Nickel and copper prices swing on decisions made inside a six meter wide trading pit in London, where the London Metal Exchange still runs open outcry sessions even as most of global finance has gone fully electronic.
A 148 Year Old Exchange With Roots in a Coffee House
The LME traces its lineage back to 1571, when merchants gathered at London's Royal Exchange to trade metal alongside other goods. As Britain grew into a major metals exporter, merchants from across Europe started showing up to take part. The exchange in its modern form was founded in 1877, but its most recognizable ritual, ring trading, goes back further still, to the Jerusalem Coffee House in the early 1700s. Back then, a merchant with metal to sell would scratch a circle into the sawdust on the floor, shout "change!" and wait for buyers to gather around and start bidding.
That circle survives today as the Ring, a physical trading pit where five minute sessions still determine prices for aluminum, copper, zinc, lead, nickel, tin and cobalt. Hong Kong Exchanges and Clearing bought the LME in 2012, folding a very old London institution into an Asian financial group, though the exchange itself never left the city. It joins a broader pattern of exchange consolidation seen elsewhere, such as CME Group's 2008 purchase of the New York Mercantile Exchange, which had itself merged with Comex back in 1994.
How Contracts, Lots and Prices Actually Work
The LME functions as one of the world's primary venues for base metals futures and options, and it also runs the London Metal Exchange Index, or LMEX, which tracks the combined price movement of the metals traded there. Contracts come in standardized sizes called lots, and the size depends on the metal:
- Copper: 25 metric tons
- Aluminium: 25 metric tons
- Zinc: 25 metric tons
- Lead: 25 metric tons
- Nickel: 6 metric tons
- Tin: 5 metric tons
- Lithium: 1 metric ton
Traders can pick daily, weekly or monthly expirations depending on their strategy. Two broad groups show up on the LME floor and its electronic systems: hedgers, meaning producers and consumers trying to lock in prices and manage risk, and speculators, who are simply betting on where prices go next. That mix of commercial and speculative activity is part of what makes LME pricing a global benchmark, the same way crude oil benchmarks get tracked through vehicles like USO or gold prices get referenced through GLD, even though those are different markets entirely.

Why Ring Trading Still Exists
Ring trading is the formal term for the open outcry method still used for certain LME business. Trading happens in tightly timed five minute windows called rings, inside that same six meter circle, with display boards flashing live prices. Each ring dealing member has an assigned seat, and an assistant stands behind them relaying orders and fielding calls from clients about market conditions.
The sessions run in a fixed sequence. Steel trades first, from 11:40 am to 11:45 am and again from 1:10 pm to 1:15 pm GMT, followed by aluminum alloy, tin, premium aluminum, copper, lead, zinc, nickel and cobalt. Ring trading overall runs from 11:40 am to 5:00 pm, but the LME's telephone market never sleeps, staying open to inter office calls around the clock.
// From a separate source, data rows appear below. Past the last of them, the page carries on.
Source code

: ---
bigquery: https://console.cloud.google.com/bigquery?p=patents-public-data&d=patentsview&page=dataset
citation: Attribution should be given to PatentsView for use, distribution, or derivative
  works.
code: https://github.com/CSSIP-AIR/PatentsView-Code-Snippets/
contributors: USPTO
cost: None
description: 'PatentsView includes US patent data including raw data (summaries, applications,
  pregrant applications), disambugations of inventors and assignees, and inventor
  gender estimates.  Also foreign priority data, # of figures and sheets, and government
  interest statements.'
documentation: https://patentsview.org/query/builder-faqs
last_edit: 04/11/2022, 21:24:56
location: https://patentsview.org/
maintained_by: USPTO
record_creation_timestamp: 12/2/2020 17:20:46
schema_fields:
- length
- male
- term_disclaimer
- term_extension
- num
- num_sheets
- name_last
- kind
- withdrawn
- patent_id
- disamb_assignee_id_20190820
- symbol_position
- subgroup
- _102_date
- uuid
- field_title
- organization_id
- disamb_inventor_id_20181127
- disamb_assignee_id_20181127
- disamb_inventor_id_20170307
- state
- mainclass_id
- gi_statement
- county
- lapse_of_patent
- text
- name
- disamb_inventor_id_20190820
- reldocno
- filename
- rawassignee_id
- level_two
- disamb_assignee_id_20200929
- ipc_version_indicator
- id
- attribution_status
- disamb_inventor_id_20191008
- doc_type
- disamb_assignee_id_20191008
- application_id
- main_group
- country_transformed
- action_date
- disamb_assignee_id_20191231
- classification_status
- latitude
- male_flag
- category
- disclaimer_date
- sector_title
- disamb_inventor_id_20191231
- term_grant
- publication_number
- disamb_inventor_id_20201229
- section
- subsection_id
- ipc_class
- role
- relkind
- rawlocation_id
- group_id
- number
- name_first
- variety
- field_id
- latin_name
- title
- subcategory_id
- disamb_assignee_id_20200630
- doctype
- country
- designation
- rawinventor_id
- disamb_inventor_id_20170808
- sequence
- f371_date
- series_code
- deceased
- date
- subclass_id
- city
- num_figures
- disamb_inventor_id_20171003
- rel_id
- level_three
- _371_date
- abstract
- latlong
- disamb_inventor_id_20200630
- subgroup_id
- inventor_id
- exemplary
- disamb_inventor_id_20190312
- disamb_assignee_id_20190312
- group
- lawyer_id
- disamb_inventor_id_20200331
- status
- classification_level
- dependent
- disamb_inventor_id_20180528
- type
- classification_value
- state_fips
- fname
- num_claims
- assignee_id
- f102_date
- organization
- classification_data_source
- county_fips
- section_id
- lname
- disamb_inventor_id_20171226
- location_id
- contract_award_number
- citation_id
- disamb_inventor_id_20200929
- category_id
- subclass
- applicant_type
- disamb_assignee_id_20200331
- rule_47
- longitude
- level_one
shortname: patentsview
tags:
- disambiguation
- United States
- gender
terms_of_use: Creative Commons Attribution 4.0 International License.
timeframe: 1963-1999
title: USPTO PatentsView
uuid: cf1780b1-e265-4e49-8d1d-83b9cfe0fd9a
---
That physical trading model is increasingly rare. CME Group shut its Chicago trading floor in 2015, ending 167 years of face to face dealing, and shuttered the NYMEX floor entirely in 2016 after most of its energy and metals volume had already migrated to screens. The LME is now the last exchange in Europe still running a physical open outcry system, and how much longer it can hold that line against electronic trading platforms remains an open question the exchange itself hasn't answered.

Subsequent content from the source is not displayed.